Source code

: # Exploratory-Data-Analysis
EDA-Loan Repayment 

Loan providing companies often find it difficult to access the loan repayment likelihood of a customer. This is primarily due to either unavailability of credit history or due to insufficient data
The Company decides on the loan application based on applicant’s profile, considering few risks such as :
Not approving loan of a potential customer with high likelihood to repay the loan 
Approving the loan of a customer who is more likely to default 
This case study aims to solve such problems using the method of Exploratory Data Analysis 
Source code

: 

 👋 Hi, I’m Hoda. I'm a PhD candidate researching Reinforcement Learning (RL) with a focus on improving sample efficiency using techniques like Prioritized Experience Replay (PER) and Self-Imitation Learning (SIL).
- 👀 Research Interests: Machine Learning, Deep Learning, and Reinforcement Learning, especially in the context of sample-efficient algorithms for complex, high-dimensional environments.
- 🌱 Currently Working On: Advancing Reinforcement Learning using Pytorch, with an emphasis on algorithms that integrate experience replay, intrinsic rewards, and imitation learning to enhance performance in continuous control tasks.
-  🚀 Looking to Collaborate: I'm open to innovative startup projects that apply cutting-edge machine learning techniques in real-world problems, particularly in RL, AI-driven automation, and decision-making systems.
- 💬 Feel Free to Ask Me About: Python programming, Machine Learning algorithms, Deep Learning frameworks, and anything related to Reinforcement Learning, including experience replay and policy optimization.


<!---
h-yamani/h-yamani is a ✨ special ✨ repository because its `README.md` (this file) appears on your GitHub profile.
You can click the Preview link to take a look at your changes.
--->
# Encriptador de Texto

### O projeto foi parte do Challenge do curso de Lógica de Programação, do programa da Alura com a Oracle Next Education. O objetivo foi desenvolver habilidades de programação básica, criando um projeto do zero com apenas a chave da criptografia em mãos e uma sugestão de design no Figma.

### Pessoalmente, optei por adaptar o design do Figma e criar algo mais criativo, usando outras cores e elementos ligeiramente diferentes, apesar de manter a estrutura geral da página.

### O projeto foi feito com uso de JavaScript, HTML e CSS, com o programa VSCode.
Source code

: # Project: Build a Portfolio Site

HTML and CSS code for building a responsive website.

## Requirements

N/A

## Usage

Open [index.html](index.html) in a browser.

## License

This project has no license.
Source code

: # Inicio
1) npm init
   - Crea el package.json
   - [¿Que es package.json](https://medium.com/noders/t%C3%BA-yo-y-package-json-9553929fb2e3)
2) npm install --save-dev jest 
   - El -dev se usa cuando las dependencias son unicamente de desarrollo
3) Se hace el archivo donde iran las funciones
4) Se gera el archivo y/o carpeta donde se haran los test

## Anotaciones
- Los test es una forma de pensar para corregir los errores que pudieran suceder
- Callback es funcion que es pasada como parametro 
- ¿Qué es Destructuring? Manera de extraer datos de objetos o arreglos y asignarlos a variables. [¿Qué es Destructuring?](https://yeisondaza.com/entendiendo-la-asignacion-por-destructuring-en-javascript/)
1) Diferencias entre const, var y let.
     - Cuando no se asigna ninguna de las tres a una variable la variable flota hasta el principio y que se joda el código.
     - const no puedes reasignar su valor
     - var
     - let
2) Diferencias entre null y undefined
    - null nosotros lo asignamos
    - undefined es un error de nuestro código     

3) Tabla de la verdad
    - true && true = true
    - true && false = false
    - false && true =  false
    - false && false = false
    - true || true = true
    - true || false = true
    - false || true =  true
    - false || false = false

WHAT YOU HAVE TO DO
Would you return each line of the material above, unchanged, from the first one through the line where "- 🌱 Currently" appears?

SOLUTION TO THE EXERCISE
Source code

: # Exploratory-Data-Analysis
EDA-Loan Repayment 

Loan providing companies often find it difficult to access the loan repayment likelihood of a customer. This is primarily due to either unavailability of credit history or due to insufficient data
The Company decides on the loan application based on applicant’s profile, considering few risks such as :
Not approving loan of a potential customer with high likelihood to repay the loan 
Approving the loan of a customer who is more likely to default 
This case study aims to solve such problems using the method of Exploratory Data Analysis 
Source code

: 

 👋 Hi, I’m Hoda. I'm a PhD candidate researching Reinforcement Learning (RL) with a focus on improving sample efficiency using techniques like Prioritized Experience Replay (PER) and Self-Imitation Learning (SIL).
- 👀 Research Interests: Machine Learning, Deep Learning, and Reinforcement Learning, especially in the context of sample-efficient algorithms for complex, high-dimensional environments.
- 🌱 Currently Working On: Advancing Reinforcement Learning using Pytorch, with an emphasis on algorithms that integrate experience replay, intrinsic rewards, and imitation learning to enhance performance in continuous control tasks.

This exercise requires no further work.